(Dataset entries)
--- START ---

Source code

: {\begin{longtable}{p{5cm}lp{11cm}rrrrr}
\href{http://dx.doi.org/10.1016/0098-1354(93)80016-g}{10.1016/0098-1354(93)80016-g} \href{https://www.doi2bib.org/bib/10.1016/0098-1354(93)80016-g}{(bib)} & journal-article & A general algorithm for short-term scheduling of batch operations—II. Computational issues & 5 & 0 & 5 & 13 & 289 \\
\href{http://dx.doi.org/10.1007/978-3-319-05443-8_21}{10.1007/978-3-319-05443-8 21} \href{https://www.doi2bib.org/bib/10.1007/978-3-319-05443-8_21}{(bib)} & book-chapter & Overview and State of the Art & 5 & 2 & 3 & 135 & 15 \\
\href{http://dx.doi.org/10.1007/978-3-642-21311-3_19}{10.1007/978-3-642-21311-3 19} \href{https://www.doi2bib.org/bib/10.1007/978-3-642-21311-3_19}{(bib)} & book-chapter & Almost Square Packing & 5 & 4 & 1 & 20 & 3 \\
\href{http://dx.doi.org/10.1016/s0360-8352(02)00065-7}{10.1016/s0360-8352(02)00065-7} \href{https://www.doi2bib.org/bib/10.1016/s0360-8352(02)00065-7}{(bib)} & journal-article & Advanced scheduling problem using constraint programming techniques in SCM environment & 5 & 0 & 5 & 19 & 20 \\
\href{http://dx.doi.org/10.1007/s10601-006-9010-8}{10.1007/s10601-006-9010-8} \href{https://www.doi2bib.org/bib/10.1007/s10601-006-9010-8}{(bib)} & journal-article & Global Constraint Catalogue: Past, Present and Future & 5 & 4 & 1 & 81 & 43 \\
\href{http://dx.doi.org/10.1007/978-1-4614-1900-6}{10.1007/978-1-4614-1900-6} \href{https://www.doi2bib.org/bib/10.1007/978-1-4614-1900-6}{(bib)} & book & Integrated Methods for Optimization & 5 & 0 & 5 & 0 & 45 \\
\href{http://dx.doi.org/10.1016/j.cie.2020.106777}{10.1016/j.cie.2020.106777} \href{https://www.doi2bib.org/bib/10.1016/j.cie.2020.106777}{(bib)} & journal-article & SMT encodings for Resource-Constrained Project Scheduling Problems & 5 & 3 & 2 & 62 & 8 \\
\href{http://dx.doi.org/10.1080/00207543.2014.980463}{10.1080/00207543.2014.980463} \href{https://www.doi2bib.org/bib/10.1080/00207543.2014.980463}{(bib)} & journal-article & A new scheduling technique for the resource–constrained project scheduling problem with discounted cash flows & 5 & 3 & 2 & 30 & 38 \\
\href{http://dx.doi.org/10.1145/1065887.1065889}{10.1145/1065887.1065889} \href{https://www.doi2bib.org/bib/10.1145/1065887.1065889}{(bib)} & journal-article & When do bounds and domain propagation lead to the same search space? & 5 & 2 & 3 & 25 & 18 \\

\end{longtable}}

--- END ---

## Activity
Your answer must consist of every line above, transcribed verbatim.

## Answer section
Source code

: {\begin{longtable}{p{5cm}lp{11cm}rrrrr}
\href{http://dx.doi.org/10.1016/0098-1354(93)80016-g}{10.1016/0098-1354(93)80016-g} \href{https://www.doi2bib.org/bib/10.1016/0098-1354(93)80016-g}{(bib)} & journal-article & A general algorithm for short-term scheduling of batch operations—II. Computational issues & 5 & 0 & 5 & 13 & 289 \\
\href{http://dx.doi.org/10.1007/978-3-319-05443-8_21}{10.1007/978-3-319-05443-8 21} \href{https://www.doi2bib.org/bib/10.1007/978-3-319-05443-8_21}{(bib)} & book-chapter & Overview and State of the Art & 5 & 2 & 3 & 135 & 15 \\
\href{http://dx.doi.org/10.1007/978-3-642-21311-3_19}{10.1007/978-3-642-21311-3 19} \href{https://www.doi2bib.org/bib/10.1007/978-3-642-21311-3_19}{(bib)} & book-chapter & Almost Square Packing & 5 & 4 & 1 & 20 & 3 \\
\href{http://dx.doi.org/10.1016/s0360-8352(02)00065-7}{10.1016/s0360-8352(02)00065-7} \href{https://www.doi2bib.org/bib/10.1016/s0360-8352(02)00065-7}{(bib)} & journal-article & Advanced scheduling problem using constraint programming techniques in SCM environment & 5 & 0 & 5 & 19 & 20 \\
\href{http://dx.doi.org/10.1007/s10601-006-9010-8}{10.1007/s10601-006-9010-8} \href{https://www.doi2bib.org/bib/10.1007/s10601-006-9010-8}{(bib)} & journal-article & Global Constraint Catalogue: Past, Present and Future & 5 & 4 & 1 & 81 & 43 \\
\href{http://dx.doi.org/10.1007/978-1-4614-1900-6}{10.1007/978-1-4614-1900-6} \href{https://www.doi2bib.org/bib/10.1007/978-1-4614-1900-6}{(bib)} & book & Integrated Methods for Optimization & 5 & 0 & 5 & 0 & 45 \\
\href{http://dx.doi.org/10.1016/j.cie.2020.106777}{10.1016/j.cie.2020.106777} \href{https://www.doi2bib.org/bib/10.1016/j.cie.2020.106777}{(bib)} & journal-article & SMT encodings for Resource-Constrained Project Scheduling Problems & 5 & 3 & 2 & 62 & 8 \\
\href{http://dx.doi.org/10.1080/00207543.2014.980463}{10.1080/00207543.2014.980463} \href{https://www.doi2bib.org/bib/10.1080/00207543.2014.980463}{(bib)} & journal-article & A new scheduling technique for the resource–constrained project scheduling problem with discounted cash flows & 5 & 3 & 2 & 30 & 38 \\
\href{http://dx.doi.org/10.1145/1065887.1065889}{10.1145/1065887.1065889} \href{https://www.doi2bib.org/bib/10.1145/1065887.1065889}{(bib)} & journal-article & When do bounds and domain propagation lead to the same search space? & 5 & 2 & 3 & 25 & 18 \\

\end{longtable}}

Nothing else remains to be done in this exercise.